Why not teach anger management in school?

The world would be a better place if so many people weren’t so angry.

So an angry Wisconsin man’s idea makes a lot of sense, even though it probably doesn’t have a prayer: require an anger management class at some point in school.

Dan — the Milwaukee Journal Sentinel’s Jim Stingl isn’t using his last name — has gotten in trouble a time or two. He completed a program this summer called Beyond Abuse after he was arrested on domestic abuse charges in a fight with his daughter.

“It was suggested by the judge, but not ordered, and also suggested by my attorney, but not ordered, that I attend a class about anger management. I thought about it and decided, you know what, maybe this isn’t such a bad thing,” Dan tells Stingl.

It was a good thing.

The squabble with his daughter turned physical and he threw her to the floor, causing bruises. He also had bruises from the altercation, but he was the one arrested. He felt like a switch flipped and he was acting on the rage of his younger self.

“I could have turned away. She could have turned away. That’s something I learned,” Dan said.
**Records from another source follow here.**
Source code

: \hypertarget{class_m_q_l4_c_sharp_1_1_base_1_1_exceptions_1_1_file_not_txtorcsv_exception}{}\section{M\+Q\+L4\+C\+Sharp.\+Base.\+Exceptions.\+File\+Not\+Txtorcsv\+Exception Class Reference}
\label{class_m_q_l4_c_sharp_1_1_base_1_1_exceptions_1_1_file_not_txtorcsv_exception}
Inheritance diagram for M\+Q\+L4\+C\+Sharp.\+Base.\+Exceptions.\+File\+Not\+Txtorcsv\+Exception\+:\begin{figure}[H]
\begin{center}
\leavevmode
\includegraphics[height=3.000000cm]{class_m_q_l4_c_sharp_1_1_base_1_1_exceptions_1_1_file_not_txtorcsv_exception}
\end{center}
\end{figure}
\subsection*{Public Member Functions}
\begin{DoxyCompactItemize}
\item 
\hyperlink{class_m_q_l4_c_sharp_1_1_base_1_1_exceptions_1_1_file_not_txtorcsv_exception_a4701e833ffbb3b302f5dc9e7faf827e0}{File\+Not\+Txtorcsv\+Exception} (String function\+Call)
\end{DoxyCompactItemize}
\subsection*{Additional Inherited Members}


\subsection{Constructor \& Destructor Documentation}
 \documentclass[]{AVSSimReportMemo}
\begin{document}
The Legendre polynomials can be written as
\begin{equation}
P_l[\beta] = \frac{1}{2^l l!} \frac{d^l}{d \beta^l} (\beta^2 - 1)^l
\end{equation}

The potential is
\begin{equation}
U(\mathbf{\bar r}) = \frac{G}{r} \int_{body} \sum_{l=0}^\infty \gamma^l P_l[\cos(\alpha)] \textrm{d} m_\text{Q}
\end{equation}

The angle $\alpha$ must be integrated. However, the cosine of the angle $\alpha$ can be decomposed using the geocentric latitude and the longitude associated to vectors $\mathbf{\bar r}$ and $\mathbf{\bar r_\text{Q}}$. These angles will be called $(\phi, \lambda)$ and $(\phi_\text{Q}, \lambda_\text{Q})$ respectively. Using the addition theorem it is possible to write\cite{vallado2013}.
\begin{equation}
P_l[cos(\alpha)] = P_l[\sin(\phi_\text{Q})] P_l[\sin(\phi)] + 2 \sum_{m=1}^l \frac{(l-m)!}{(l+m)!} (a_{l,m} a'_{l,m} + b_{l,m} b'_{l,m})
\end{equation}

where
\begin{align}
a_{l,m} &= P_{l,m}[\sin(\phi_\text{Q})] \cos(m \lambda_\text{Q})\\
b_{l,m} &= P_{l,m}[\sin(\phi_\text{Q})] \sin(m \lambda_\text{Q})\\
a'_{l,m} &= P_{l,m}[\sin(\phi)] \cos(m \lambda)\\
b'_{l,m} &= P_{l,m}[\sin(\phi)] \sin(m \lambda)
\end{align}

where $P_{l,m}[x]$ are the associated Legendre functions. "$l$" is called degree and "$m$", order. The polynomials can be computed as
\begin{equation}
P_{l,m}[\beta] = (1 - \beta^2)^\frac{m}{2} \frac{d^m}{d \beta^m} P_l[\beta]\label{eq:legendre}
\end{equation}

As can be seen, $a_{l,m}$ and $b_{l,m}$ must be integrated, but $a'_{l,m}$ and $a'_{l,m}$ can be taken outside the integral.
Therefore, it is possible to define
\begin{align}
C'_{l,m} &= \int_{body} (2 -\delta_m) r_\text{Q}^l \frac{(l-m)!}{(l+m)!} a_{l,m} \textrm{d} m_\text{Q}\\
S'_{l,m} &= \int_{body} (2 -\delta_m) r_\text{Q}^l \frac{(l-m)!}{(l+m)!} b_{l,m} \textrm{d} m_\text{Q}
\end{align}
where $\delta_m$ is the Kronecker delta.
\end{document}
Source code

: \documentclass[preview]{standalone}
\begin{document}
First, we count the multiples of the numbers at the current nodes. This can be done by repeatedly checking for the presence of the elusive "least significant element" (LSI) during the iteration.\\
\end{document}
Beyond Abuse was offered at Sojourner Family Peace Center in Milwaukee. Dan went every Tuesday morning from January to June. About a dozen students on average, all male, were at each class, most of them younger than Dan and nearly all of them ordered to be there by the courts.

“People learn violence in their relationships early on. Mostly kids learn it from zero to 5. They learn that violence works. They see it role modeled,” said Carmen Pitre, who runs the program.

And that’s where Dan’s idea makes sense. If kids are already learning that violence works, why not teach them that it doesn’t?